Document images with source code:

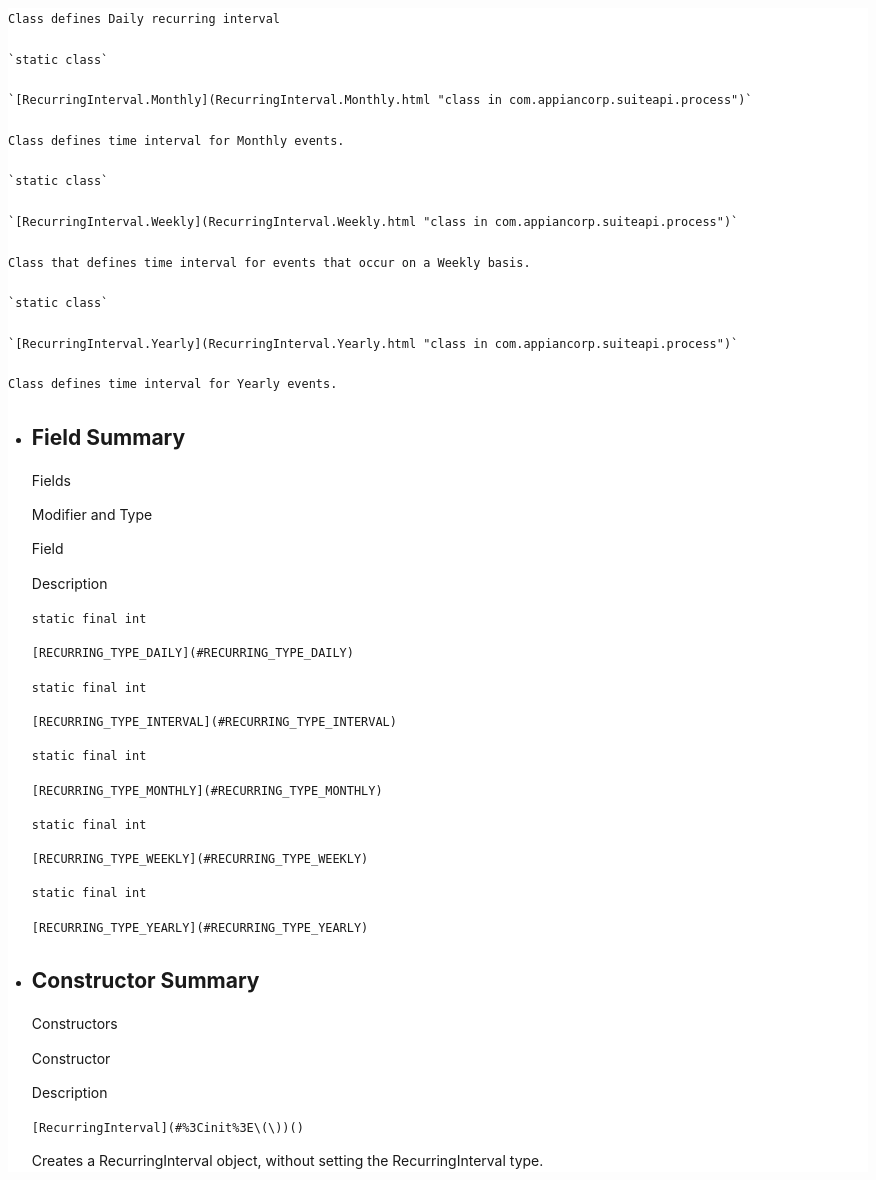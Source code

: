     Class defines Daily recurring interval

    `static class` 

    `[RecurringInterval.Monthly](RecurringInterval.Monthly.html "class in com.appiancorp.suiteapi.process")`

    Class defines time interval for Monthly events.

    `static class` 

    `[RecurringInterval.Weekly](RecurringInterval.Weekly.html "class in com.appiancorp.suiteapi.process")`

    Class that defines time interval for events that occur on a Weekly basis.

    `static class` 

    `[RecurringInterval.Yearly](RecurringInterval.Yearly.html "class in com.appiancorp.suiteapi.process")`

    Class defines time interval for Yearly events.

-   ## Field Summary

    Fields

    Modifier and Type

    Field

    Description

    `static final int`

    `[RECURRING_TYPE_DAILY](#RECURRING_TYPE_DAILY)`

    `static final int`

    `[RECURRING_TYPE_INTERVAL](#RECURRING_TYPE_INTERVAL)`

    `static final int`

    `[RECURRING_TYPE_MONTHLY](#RECURRING_TYPE_MONTHLY)`

    `static final int`

    `[RECURRING_TYPE_WEEKLY](#RECURRING_TYPE_WEEKLY)`

    `static final int`

    `[RECURRING_TYPE_YEARLY](#RECURRING_TYPE_YEARLY)`

-   ## Constructor Summary

    Constructors

    Constructor

    Description

    `[RecurringInterval](#%3Cinit%3E\(\))()`

    Creates a RecurringInterval object, without setting the RecurringInterval type.
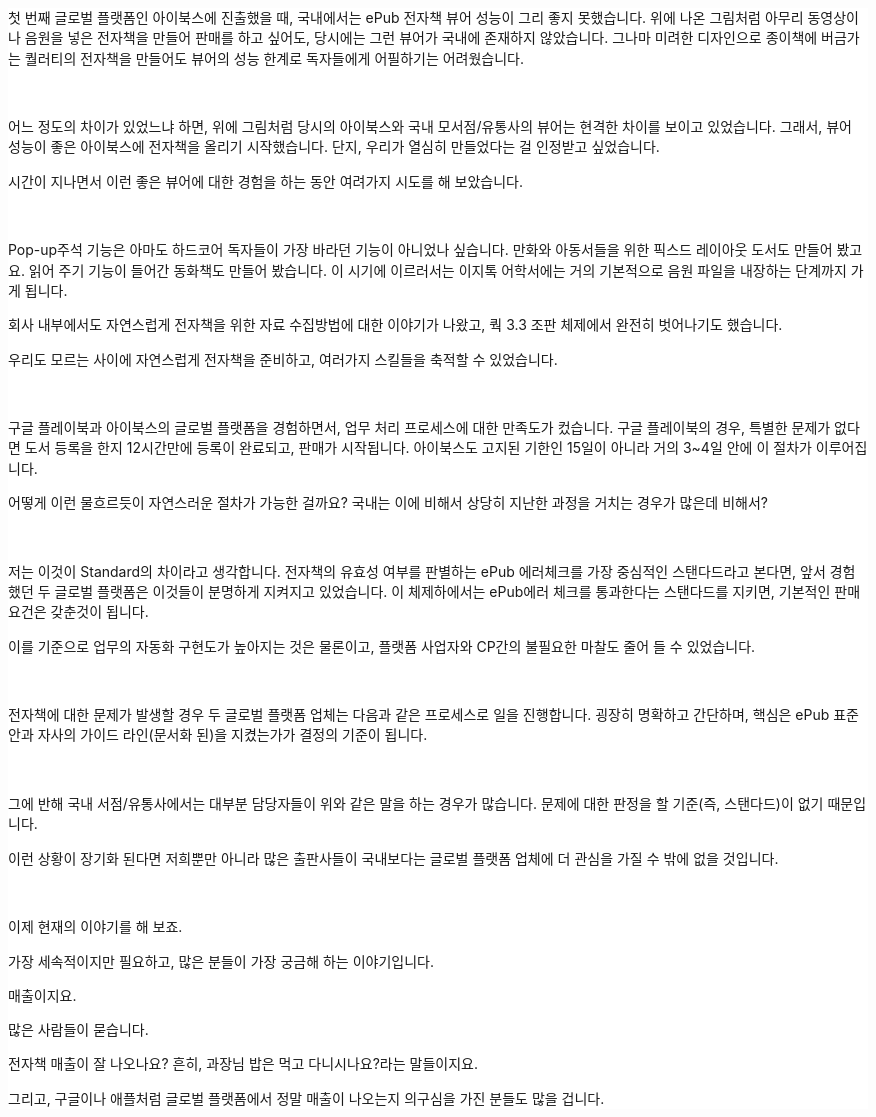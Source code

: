 첫 번째 글로벌 플랫폼인 아이북스에 진출했을 때, 국내에서는 ePub 전자책 뷰어 성능이 그리 좋지 못했습니다. 위에 나온 그림처럼 아무리 동영상이나 음원을 넣은 전자책을 만들어 판매를 하고 싶어도, 당시에는 그런 뷰어가 국내에 존재하지 않았습니다. 그나마 미려한 디자인으로 종이책에 버금가는 퀄러티의 전자책을 만들어도 뷰어의 성능 한계로 독자들에게 어필하기는 어려웠습니다.

<img id="A_240C0B4453AC11321DD9C7" class="txc-image" src="http://cfile218.uf.daum.net/image/240C0B4453AC11321DD9C7" alt="" width="583" border="0" hspace="1" vspace="1" />

어느 정도의 차이가 있었느냐 하면, 위에 그림처럼 당시의 아이북스와 국내 모서점/유통사의 뷰어는 현격한 차이를 보이고 있었습니다. 그래서, 뷰어 성능이 좋은 아이북스에 전자책을 올리기 시작했습니다. 단지, 우리가 열심히 만들었다는 걸 인정받고 싶었습니다.

시간이 지나면서 이런 좋은 뷰어에 대한 경험을 하는 동안 여려가지 시도를 해 보았습니다.

<img id="A_240B7C4453AC11391D3419" class="txc-image" src="http://cfile201.uf.daum.net/image/240B7C4453AC11391D3419" alt="" width="583" border="0" hspace="1" vspace="1" />

Pop-up주석 기능은 아마도 하드코어 독자들이 가장 바라던 기능이 아니었나 싶습니다. 만화와 아동서들을 위한 픽스드 레이아웃 도서도 만들어 봤고요. 읽어 주기 기능이 들어간 동화책도 만들어 봤습니다. 이 시기에 이르러서는 이지톡 어학서에는 거의 기본적으로 음원 파일을 내장하는 단계까지 가게 됩니다.

회사 내부에서도 자연스럽게 전자책을 위한 자료 수집방법에 대한 이야기가 나왔고, 쿽 3.3 조판 체제에서 완전히 벗어나기도 했습니다.

우리도 모르는 사이에 자연스럽게 전자책을 준비하고, 여러가지 스킬들을 축적할 수 있었습니다.

<img id="A_2604DB4453AC113D2CCE16" class="txc-image" src="http://cfile212.uf.daum.net/image/2604DB4453AC113D2CCE16" alt="" width="583" border="0" hspace="1" vspace="1" />

구글 플레이북과 아이북스의 글로벌 플랫폼을 경험하면서, 업무 처리 프로세스에 대한 만족도가 컸습니다. 구글 플레이북의 경우, 특별한 문제가 없다면 도서 등록을 한지 12시간만에 등록이 완료되고, 판매가 시작됩니다. 아이북스도 고지된 기한인 15일이 아니라 거의 3~4일 안에 이 절차가 이루어집니다.

어떻게 이런 물흐르듯이 자연스러운 절차가 가능한 걸까요? 국내는 이에 비해서 상당히 지난한 과정을 거치는 경우가 많은데 비해서?

<img id="A_2266D64253AC11412BF3BF" class="txc-image" src="http://cfile237.uf.daum.net/image/2266D64253AC11412BF3BF" alt="" width="583" border="0" hspace="1" vspace="1" />

저는 이것이 Standard의 차이라고 생각합니다. 전자책의 유효성 여부를 판별하는 ePub 에러체크를 가장 중심적인 스탠다드라고 본다면, 앞서 경험했던 두 글로벌 플랫폼은 이것들이 분명하게 지켜지고 있었습니다. 이 체제하에서는 ePub에러 체크를 통과한다는 스탠다드를 지키면, 기본적인 판매 요건은 갖춘것이 됩니다.

이를 기준으로 업무의 자동화 구현도가 높아지는 것은 물론이고, 플랫폼 사업자와 CP간의 불필요한 마찰도 줄어 들 수 있었습니다.

<img id="A_2375D04253AC114610B8FC" class="txc-image" src="http://cfile239.uf.daum.net/image/2375D04253AC114610B8FC" alt="" width="583" border="0" hspace="1" vspace="1" />

전자책에 대한 문제가 발생할 경우 두 글로벌 플랫폼 업체는 다음과 같은 프로세스로 일을 진행합니다. 굉장히 명확하고 간단하며, 핵심은 ePub 표준안과 자사의 가이드 라인(문서화 된)을 지켰는가가 결정의 기준이 됩니다.

<img id="A_23675D4253AC114A2A803D" class="txc-image" src="http://cfile210.uf.daum.net/image/23675D4253AC114A2A803D" alt="" width="583" border="0" hspace="1" vspace="1" />

그에 반해 국내 서점/유통사에서는 대부분 담당자들이 위와 같은 말을 하는 경우가 많습니다. 문제에 대한 판정을 할 기준(즉, 스탠다드)이 없기 때문입니다.

이런 상황이 장기화 된다면 저희뿐만 아니라 많은 출판사들이 국내보다는 글로벌 플랫폼 업체에 더 관심을 가질 수 밖에 없을 것입니다.

<img id="A_2477434253AC114D0D3FEE" class="txc-image" src="http://cfile229.uf.daum.net/image/2477434253AC114D0D3FEE" alt="" width="583" border="0" hspace="1" vspace="1" />

이제 현재의 이야기를 해 보죠.

가장 세속적이지만 필요하고, 많은 분들이 가장 궁금해 하는 이야기입니다.

매출이지요.

많은 사람들이 묻습니다.

전자책 매출이 잘 나오나요? 흔히, 과장님 밥은 먹고 다니시나요?라는 말들이지요.

그리고, 구글이나 애플처럼 글로벌 플랫폼에서 정말 매출이 나오는지 의구심을 가진 분들도 많을 겁니다.
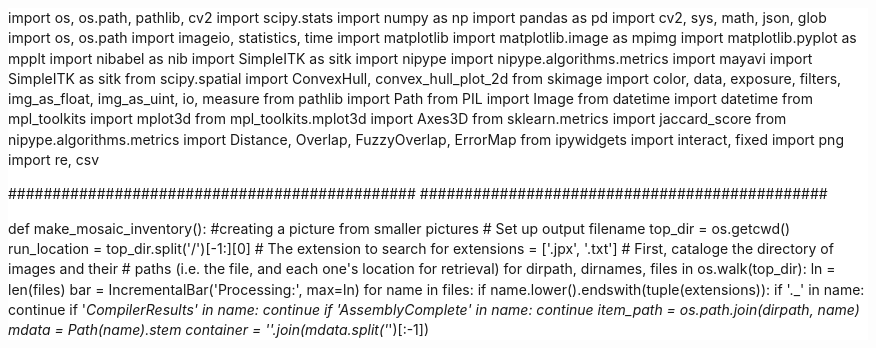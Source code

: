 import os, os.path, pathlib, cv2
import scipy.stats
import numpy as np
import pandas as pd
import cv2, sys, math, json, glob
import os, os.path
import imageio, statistics, time
import matplotlib
import matplotlib.image as mpimg
import matplotlib.pyplot as mpplt
import nibabel as nib
import SimpleITK as sitk
import nipype
import nipype.algorithms.metrics
import mayavi
import SimpleITK as sitk
from scipy.spatial import ConvexHull, convex_hull_plot_2d
from skimage import color, data, exposure, filters, img_as_float, img_as_uint, io, measure
from pathlib import Path
from PIL import Image
from datetime import datetime
from mpl_toolkits import mplot3d
from mpl_toolkits.mplot3d import Axes3D
from sklearn.metrics import jaccard_score
from nipype.algorithms.metrics import Distance, Overlap, FuzzyOverlap, ErrorMap
from ipywidgets import interact, fixed
import png
import re, csv


##############################################
##############################################


def make_mosaic_inventory(): #creating a picture from smaller pictures
    # Set up output filename
    top_dir = os.getcwd()
    run_location = top_dir.split('/')[-1:][0]
    # The extension to search for
    extensions = ['.jpx', '.txt']
    # First, cataloge the directory of images and their 
    # paths (i.e. the file, and each one's location for retrieval)
    for dirpath, dirnames, files in os.walk(top_dir):
        ln = len(files)
        bar = IncrementalBar('Processing:', max=ln)
        for name in files:
            if name.lower().endswith(tuple(extensions)):
                if '._' in name:
                    continue
                if '_CompilerResults' in name:
                    continue
                if '_AssemblyComplete' in name:
                    continue
                item_path = os.path.join(dirpath, name)
                mdata = Path(name).stem
                container = '_'.join(mdata.split('_')[:-1])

About this exercise —
Using the records above, copy each line that contains "files".

Completed task —
    for dirpath, dirnames, files in os.walk(top_dir):
        ln = len(files)
        for name in files:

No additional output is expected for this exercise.